The Tony Award and Pulitzer Prize winning play, "Angels in America," focuses on the lives of two couples as they struggle through issues common during the 1980's; homosexuality, politics, AIDS, and religion. The relationship between Louis Ironson, a Jewish homosexual and his lover Prior Walter, begins to suffer after Prior reveals to Louis that he has AIDS. Joe Pitt, a republican lawyer and his wife Harper, a woman with emotional issues that is addicted to Valium, are a married Mormon couple struggling with the realization of Joe's sexuality. As Joe comes to terms with his homosexuality and Louis deserts Prior during his time of need, the two couples become intertwined through Joe and Louis's affair. .
The other characters in the play are Belize, an African American homosexual nurse and Roy Cohn, a famous New York attorney and closeted homosexual. They are soon sucked into the mellow-drama of the couples' lives and as they become involved and begin to influence the couples, the novel begins to traces their lives as well. Change is a major theme within the play as it acts as a problem in some way for the characters and as the characters work through their problems or changes, they ultimately are changed. .

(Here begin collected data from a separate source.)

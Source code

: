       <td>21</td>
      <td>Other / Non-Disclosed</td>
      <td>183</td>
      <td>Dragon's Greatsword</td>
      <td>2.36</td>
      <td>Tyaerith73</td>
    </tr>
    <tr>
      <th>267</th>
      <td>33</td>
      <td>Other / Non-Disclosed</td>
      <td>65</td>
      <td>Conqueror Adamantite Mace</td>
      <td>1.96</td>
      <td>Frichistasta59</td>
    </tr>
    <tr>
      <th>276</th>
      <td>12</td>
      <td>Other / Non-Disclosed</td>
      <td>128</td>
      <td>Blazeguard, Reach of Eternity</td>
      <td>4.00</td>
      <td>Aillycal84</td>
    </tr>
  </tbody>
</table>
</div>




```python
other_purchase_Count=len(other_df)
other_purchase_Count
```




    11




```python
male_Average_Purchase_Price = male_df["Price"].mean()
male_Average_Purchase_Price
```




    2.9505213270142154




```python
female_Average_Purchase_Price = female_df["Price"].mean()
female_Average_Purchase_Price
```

Although change can be seen through each character within the play, the changes that the character, Harper, Joe's wife, endures are some of the most unique and drastic. Her changes are different from the other characters because they are both real and imaginary. She experiences imaginary changes in setting, health, and position in life. These changes are created out of her addiction to Valium which she takes to cope with the loneliness she feels within her marriage. Harper's "visit " to Antarctica is one of the most drastic imaginary changes in setting within the novel, "Antarctica, Antarctica, oh boy oh boy, LOOK at this, I.Wow, I must've really snapped the tether, huh?" (Kushner 107).